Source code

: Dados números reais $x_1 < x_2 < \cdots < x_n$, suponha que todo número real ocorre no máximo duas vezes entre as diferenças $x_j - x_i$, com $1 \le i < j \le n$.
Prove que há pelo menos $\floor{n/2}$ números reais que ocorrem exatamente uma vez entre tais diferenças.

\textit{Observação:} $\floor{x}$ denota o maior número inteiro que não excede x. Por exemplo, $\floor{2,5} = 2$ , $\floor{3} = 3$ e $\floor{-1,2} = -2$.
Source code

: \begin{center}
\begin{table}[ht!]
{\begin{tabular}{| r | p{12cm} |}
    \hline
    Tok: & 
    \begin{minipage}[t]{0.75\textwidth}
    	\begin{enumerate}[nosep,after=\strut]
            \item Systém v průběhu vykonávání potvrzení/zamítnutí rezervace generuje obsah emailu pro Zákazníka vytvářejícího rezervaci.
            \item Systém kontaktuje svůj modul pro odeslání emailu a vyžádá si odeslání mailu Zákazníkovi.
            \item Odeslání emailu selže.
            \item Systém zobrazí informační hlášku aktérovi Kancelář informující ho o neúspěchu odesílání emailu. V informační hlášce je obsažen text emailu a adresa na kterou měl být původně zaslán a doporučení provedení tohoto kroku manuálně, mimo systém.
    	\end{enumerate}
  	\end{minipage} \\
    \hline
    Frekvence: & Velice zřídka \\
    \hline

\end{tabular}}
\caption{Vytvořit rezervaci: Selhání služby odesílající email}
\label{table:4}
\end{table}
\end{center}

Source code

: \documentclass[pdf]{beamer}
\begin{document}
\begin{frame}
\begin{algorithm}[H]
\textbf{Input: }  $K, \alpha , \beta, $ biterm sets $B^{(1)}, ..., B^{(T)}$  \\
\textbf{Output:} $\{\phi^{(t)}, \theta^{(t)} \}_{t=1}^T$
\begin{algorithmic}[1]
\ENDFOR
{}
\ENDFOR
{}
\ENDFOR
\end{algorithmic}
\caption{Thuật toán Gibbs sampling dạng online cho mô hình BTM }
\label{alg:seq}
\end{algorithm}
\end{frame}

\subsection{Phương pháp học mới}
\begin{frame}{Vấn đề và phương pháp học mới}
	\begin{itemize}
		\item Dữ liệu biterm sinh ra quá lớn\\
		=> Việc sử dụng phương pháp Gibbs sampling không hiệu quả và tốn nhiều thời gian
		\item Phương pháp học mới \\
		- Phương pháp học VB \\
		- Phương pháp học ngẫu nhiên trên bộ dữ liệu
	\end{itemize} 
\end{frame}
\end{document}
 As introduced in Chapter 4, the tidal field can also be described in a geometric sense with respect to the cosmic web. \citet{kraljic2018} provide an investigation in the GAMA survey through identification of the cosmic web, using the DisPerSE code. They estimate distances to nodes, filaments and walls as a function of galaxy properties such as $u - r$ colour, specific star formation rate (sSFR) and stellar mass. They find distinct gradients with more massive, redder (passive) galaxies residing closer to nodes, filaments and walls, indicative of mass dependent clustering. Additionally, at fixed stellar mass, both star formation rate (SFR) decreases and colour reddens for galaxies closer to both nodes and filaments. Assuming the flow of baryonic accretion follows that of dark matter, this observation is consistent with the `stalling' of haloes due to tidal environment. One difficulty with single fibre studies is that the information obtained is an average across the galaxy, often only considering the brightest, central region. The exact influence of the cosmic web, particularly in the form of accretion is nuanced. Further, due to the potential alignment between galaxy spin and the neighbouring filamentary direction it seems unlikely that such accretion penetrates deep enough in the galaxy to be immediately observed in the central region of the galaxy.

* * * * * * * * *

Directions
Wherever the word "diferenças" turns up in the records above, copy the line that holds it.

Final answer
: Dados números reais $x_1 < x_2 < \cdots < x_n$, suponha que todo número real ocorre no máximo duas vezes entre as diferenças $x_j - x_i$, com $1 \le i < j \le n$.
Prove que há pelo menos $\floor{n/2}$ números reais que ocorrem exatamente uma vez entre tais diferenças.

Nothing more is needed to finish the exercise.